▶ Assignment:
Omit every picture. Return all other data as it stands.

------------------------------------------------------------------------

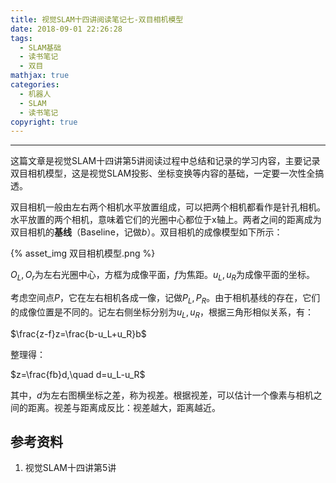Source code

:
 ```yaml
---
title: 视觉SLAM十四讲阅读笔记七-双目相机模型
date: 2018-09-01 22:26:28
tags: 
  - SLAM基础
  - 读书笔记
  - 双目
mathjax: true
categories: 
  - 机器人
  - SLAM
  - 读书笔记
copyright: true
---
```


---

这篇文章是视觉SLAM十四讲第5讲阅读过程中总结和记录的学习内容，主要记录双目相机模型，这是视觉SLAM投影、坐标变换等内容的基础，一定要一次性全搞透。

<!--more--->

双目相机一般由左右两个相机水平放置组成，可以把两个相机都看作是针孔相机。水平放置的两个相机，意味着它们的光圈中心都位于x轴上。两者之间的距离成为双目相机的**基线**（Baseline，记做$b$）。双目相机的成像模型如下所示：

{% asset_img 双目相机模型.png %}

$O_L,O_r$为左右光圈中心，方框为成像平面，$f$为焦距。$u_L,u_R$为成像平面的坐标。

考虑空间点$P$，它在左右相机各成一像，记做$P_L,P_R$。由于相机基线的存在，它们的成像位置是不同的。记左右侧坐标分别为$u_L,u_R$，根据三角形相似关系，有：

$\frac{z-f}z=\frac{b-u_L+u_R}b$

整理得：

$z=\frac{fb}d,\quad d=u_L-u_R$

其中，$d$为左右图横坐标之差，称为视差。根据视差，可以估计一个像素与相机之间的距离。视差与距离成反比：视差越大，距离越近。

## 参考资料

1. 视觉SLAM十四讲第5讲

------------------------------------------------------------------------

▶ Answer space:
Source code

:
 ```yaml
---
title: 视觉SLAM十四讲阅读笔记七-双目相机模型
date: 2018-09-01 22:26:28
tags: 
  - SLAM基础
  - 读书笔记
  - 双目
mathjax: true
categories: 
  - 机器人
  - SLAM
  - 读书笔记
copyright: true
---
```


---

这篇文章是视觉SLAM十四讲第5讲阅读过程中总结和记录的学习内容，主要记录双目相机模型，这是视觉SLAM投影、坐标变换等内容的基础，一定要一次性全搞透。

<!--more--->

双目相机一般由左右两个相机水平放置组成，可以把两个相机都看作是针孔相机。水平放置的两个相机，意味着它们的光圈中心都位于x轴上。两者之间的距离成为双目相机的**基线**（Baseline，记做$b$）。双目相机的成像模型如下所示：

{% asset_img 双目相机模型.png %}

$O_L,O_r$为左右光圈中心，方框为成像平面，$f$为焦距。$u_L,u_R$为成像平面的坐标。

考虑空间点$P$，它在左右相机各成一像，记做$P_L,P_R$。由于相机基线的存在，它们的成像位置是不同的。记左右侧坐标分别为$u_L,u_R$，根据三角形相似关系，有：

$\frac{z-f}z=\frac{b-u_L+u_R}b$

整理得：

$z=\frac{fb}d,\quad d=u_L-u_R$

其中，$d$为左右图横坐标之差，称为视差。根据视差，可以估计一个像素与相机之间的距离。视差与距离成反比：视差越大，距离越近。

## 参考资料

1. 视觉SLAM十四讲第5讲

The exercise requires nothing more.